Cuban president visits Angola
Allies in the struggle against colonialism and for a pluripolar world
Cuban President Miguel Díaz-Canel arrived in Luanda, the capital of Angola, on Sunday, August 20, 2023. It is the first stop in an African tour that includes Angola, Mozambique, and Namibia as well as South Africa, where the Cuban President will be attending the Summit of BRICS in his capacity as President of G77 plus China.

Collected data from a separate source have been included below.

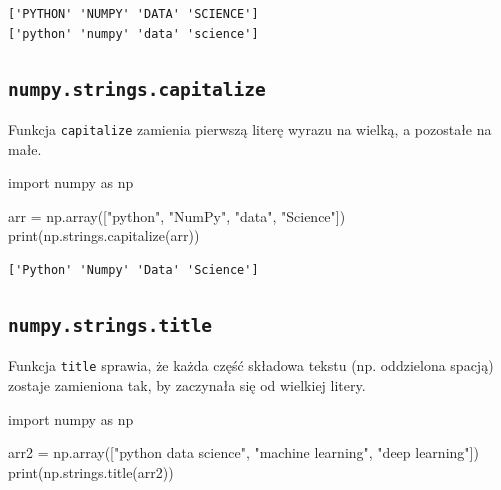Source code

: \documentclass[
  letterpaper,
  DIV=11,
  numbers=noendperiod]{scrreprt}
\newenvironment{Shaded}{\begin{snugshade}}{\end{snugshade}}
\newcommand{\BuiltInTok}[1]{\textcolor[rgb]{0.00,0.23,0.31}{#1}}
\newcommand{\ImportTok}[1]{\textcolor[rgb]{0.00,0.46,0.62}{#1}}
\newcommand{\NormalTok}[1]{\textcolor[rgb]{0.00,0.23,0.31}{#1}}
\newcommand{\OperatorTok}[1]{\textcolor[rgb]{0.37,0.37,0.37}{#1}}
\newcommand{\StringTok}[1]{\textcolor[rgb]{0.13,0.47,0.30}{#1}}
\begin{document}
\begin{verbatim}
['PYTHON' 'NUMPY' 'DATA' 'SCIENCE']
['python' 'numpy' 'data' 'science']
\end{verbatim}

\subsection{\texorpdfstring{\texttt{numpy.strings.capitalize}}{numpy.strings.capitalize}}\label{numpy.strings.capitalize}

Funkcja \texttt{capitalize} zamienia pierwszą literę wyrazu na wielką, a
pozostałe na małe.

\begin{Shaded}
\begin{Highlighting}[]
\ImportTok{import}\NormalTok{ numpy }\ImportTok{as}\NormalTok{ np}

\NormalTok{arr }\OperatorTok{=}\NormalTok{ np.array([}\StringTok{"python"}\NormalTok{, }\StringTok{"NumPy"}\NormalTok{, }\StringTok{"data"}\NormalTok{, }\StringTok{"Science"}\NormalTok{])}
\BuiltInTok{print}\NormalTok{(np.strings.capitalize(arr))}
\end{Highlighting}
\end{Shaded}

\begin{verbatim}
['Python' 'Numpy' 'Data' 'Science']
\end{verbatim}

\subsection{\texorpdfstring{\texttt{numpy.strings.title}}{numpy.strings.title}}\label{numpy.strings.title}

Funkcja \texttt{title} sprawia, że każda część składowa tekstu (np.
oddzielona spacją) zostaje zamieniona tak, by zaczynała się od wielkiej
litery.

\begin{Shaded}
\begin{Highlighting}[]
\ImportTok{import}\NormalTok{ numpy }\ImportTok{as}\NormalTok{ np}

\NormalTok{arr2 }\OperatorTok{=}\NormalTok{ np.array([}\StringTok{"python data science"}\NormalTok{, }\StringTok{"machine learning"}\NormalTok{, }\StringTok{"deep learning"}\NormalTok{])}
\BuiltInTok{print}\NormalTok{(np.strings.title(arr2))}
\end{Highlighting}
\end{Shaded}
\end{document}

Cuba and Angola: Allies in the struggle against colonialism
Cuban journalists Yaima Puig Meneses and René Tamayo León write that “no country in the world has fulfilled its debt with its African roots as had Cuba.” Since the triumph of the Cuban Revolution, hundreds of thousands of Cubans have lent collaboration to all corners of the African continent, supporting their struggles for independence and contributing to the long road of overcoming the underdevelopment that is a legacy of colonialism in the region that is the cradle of civilizations. Rooted in the strong ties of friendship and cooperation that Fidel maintained with the founding fathers of African independence since the early 1960s, Cuba has supported African development in a wide variety of fields, including education, culture, agriculture, construction, hydraulic resources, and energy, with an emphasis on the formation of human resources. Presently, there are 7,000 Cuban collaborators working in Africa in various tasks, mostly in the field of health. In addition, more than 30,000 African professionals have been educated in Cuban schools and universities.
Cuban support for Africa has included military missions, which was once used as a pretext by the United States for its economic sanctions against Cuba, when the real reason for the sanctions was Cuban insistence on its sovereign right to develop its own political-economic system and its own economic policies of development, without accommodation to the economic interests of the United States and U.S. corporations.

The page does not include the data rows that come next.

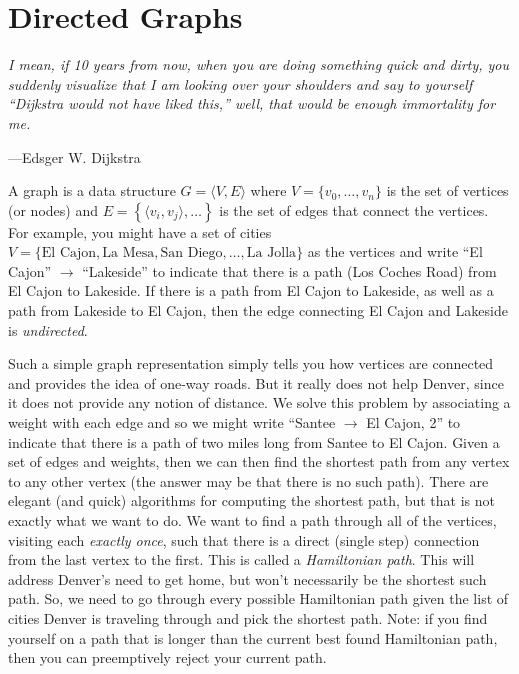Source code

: \section{Directed Graphs}

\epigraph{\emph{I mean, if 10 years from now, when you are doing
something quick and dirty, you suddenly visualize that I am looking over
your shoulders and say to yourself ``Dijkstra would not have liked
this,'' well, that would be enough immortality for me.}}{%
---Edsger W.\xspace Dijkstra}

\noindent A graph is a data structure $G = \langle V, E \rangle$ where
$V = \{ v_0, \ldots, v_n \}$ is the set of vertices (or nodes) and $E =
\left \{ \langle v_i,v_j \rangle, \ldots \right \}$ is the set of edges
that connect the vertices. For example, you might have a set of cities
$V = \{ \text{El Cajon}, \text{La Mesa}, \text{San Diego}, \ldots,
\text{La Jolla} \}$ as the vertices and write ``El Cajon'' $\rightarrow$
``Lakeside'' to indicate that there is a path (Los Coches Road) from El
Cajon to Lakeside. If there is a path from El Cajon to Lakeside, as well
as a path from Lakeside to El Cajon, then the edge connecting El Cajon
and Lakeside is \emph{undirected}.


Such a simple graph representation simply tells you how vertices are
connected and provides the idea of one-way roads. But it really does not
help Denver, since it does not provide any notion of distance. We solve
this problem by associating a weight with each edge and so we might
write ``Santee $\rightarrow$ El Cajon, 2'' to indicate that there is a
path of two miles long from Santee to El Cajon. Given a set of edges and
weights, then we can then find the shortest path from any vertex to any
other vertex (the answer may be that there is no such path). There are
elegant (and quick) algorithms for computing the shortest path, but that
is not exactly what we want to do. We want to find a path through all
of the vertices, visiting each \emph{exactly once}, such that there is a
direct (single step) connection from the last vertex to the first. This
is called a \emph{Hamiltonian path}. This will address Denver's need to
get home, but won't necessarily be the shortest such path. So, we need
to go through every possible Hamiltonian path given the list of cities
Denver is traveling through and pick the shortest path. Note: if you
find yourself on a path that is longer than the current best found
Hamiltonian path, then you can preemptively reject your current path.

On December 12, 2005, in an event commemorating the thirtieth anniversary of the Cuban Military Mission in Angola, Fidel told the story of Cuban military missions in Africa. In 1961, when the Algerian people launched their struggle for independence, a Cuban ship brought arms to the Algerian freedom fighters; and on its return to Cuba, it brought hundreds of wounded soldiers and injured civilians for treatment in Cuba. Two years later, when Algeria attained its independence and found itself threatened with foreign invasion, Cuba sent troops in response to the Algerian request, without asking permission from anybody. In those days Cuba also sent tens of doctors to Algeria, initiating the most extraordinary medical collaboration to the peoples of the Third World that humanity has known.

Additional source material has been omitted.